== Segment start ==

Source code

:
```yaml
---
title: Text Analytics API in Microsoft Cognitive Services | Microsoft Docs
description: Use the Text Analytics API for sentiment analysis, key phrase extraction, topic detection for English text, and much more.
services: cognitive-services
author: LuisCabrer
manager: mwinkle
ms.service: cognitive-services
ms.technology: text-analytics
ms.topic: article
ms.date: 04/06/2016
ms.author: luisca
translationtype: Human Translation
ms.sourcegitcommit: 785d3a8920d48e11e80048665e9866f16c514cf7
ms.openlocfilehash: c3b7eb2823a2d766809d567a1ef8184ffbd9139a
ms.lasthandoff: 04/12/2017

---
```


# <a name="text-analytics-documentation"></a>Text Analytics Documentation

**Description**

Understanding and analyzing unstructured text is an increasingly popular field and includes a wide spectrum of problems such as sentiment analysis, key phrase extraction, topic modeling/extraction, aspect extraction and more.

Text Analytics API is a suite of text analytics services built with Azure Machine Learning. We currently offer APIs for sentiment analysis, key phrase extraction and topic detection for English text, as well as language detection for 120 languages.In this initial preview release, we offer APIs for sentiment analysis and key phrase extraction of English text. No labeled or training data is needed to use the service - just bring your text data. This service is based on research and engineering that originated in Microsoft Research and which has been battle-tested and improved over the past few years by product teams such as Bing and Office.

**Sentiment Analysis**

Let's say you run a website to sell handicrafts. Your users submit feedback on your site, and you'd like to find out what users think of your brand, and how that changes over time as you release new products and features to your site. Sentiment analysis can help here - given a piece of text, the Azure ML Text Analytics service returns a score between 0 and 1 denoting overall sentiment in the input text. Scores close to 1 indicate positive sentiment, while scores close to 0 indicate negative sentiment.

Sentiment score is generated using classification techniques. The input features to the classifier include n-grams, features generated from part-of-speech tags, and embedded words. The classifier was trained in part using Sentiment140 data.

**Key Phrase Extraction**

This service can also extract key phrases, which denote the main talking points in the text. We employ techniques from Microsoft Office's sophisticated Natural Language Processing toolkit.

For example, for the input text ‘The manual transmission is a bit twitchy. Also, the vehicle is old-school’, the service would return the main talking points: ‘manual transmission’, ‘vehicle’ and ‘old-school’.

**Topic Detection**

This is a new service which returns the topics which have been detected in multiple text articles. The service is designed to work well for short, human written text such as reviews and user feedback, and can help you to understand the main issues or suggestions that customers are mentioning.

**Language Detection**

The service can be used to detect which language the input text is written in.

== Segment end ==
== Segment start ==

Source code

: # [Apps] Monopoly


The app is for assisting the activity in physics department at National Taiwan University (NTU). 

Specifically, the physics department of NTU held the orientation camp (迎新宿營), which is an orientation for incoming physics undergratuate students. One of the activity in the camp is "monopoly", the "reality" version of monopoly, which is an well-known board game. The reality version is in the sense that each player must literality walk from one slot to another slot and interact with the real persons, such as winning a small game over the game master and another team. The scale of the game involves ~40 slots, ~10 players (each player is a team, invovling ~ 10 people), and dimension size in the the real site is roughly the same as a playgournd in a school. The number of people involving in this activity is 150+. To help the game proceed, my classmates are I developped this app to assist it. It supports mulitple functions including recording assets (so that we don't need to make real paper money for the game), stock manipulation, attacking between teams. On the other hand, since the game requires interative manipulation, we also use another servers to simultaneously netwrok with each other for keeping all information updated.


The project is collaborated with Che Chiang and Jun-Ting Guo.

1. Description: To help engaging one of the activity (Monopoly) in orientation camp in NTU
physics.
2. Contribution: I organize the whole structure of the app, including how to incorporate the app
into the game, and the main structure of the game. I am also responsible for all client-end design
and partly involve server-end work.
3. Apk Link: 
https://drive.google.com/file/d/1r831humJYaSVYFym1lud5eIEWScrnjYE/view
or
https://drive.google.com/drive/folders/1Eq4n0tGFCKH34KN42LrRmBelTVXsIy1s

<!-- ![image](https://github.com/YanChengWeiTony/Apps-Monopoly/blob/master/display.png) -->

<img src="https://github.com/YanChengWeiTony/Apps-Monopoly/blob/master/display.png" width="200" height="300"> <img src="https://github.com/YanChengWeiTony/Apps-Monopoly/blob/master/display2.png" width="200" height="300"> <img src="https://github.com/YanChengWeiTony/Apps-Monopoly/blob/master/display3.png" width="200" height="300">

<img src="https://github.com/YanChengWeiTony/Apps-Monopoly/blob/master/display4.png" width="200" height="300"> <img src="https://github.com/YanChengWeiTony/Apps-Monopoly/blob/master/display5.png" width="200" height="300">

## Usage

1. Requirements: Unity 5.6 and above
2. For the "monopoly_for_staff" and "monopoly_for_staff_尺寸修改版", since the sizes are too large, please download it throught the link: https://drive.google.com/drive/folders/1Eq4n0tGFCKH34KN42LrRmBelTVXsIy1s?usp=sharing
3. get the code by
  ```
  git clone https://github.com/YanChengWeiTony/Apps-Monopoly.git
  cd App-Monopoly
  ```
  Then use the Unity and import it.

== Segment end ==
== Segment start ==

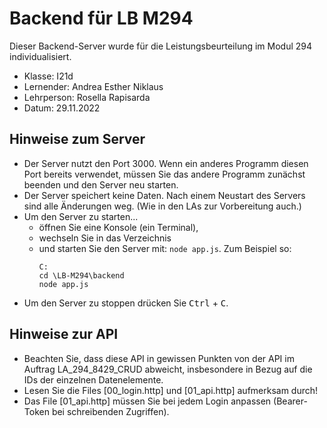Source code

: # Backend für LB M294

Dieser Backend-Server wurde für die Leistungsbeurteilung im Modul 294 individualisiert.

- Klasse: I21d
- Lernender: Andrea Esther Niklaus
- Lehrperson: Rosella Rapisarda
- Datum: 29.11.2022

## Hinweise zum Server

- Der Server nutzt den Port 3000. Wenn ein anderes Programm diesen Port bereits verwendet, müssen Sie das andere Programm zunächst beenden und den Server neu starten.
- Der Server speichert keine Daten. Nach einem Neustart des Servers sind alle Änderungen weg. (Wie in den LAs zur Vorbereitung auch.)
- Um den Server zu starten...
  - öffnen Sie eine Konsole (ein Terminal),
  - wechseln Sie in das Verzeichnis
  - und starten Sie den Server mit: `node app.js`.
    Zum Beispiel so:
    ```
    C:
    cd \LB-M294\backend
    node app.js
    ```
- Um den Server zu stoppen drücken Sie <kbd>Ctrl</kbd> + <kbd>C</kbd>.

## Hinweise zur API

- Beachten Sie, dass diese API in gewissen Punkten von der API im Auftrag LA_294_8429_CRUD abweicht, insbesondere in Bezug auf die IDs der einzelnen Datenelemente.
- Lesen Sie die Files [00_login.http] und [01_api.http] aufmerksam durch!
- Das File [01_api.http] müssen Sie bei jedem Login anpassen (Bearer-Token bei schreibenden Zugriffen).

== Segment end ==

Nothing but a number is expected: the count of lines in the data that include the word "node".

[Your response] 2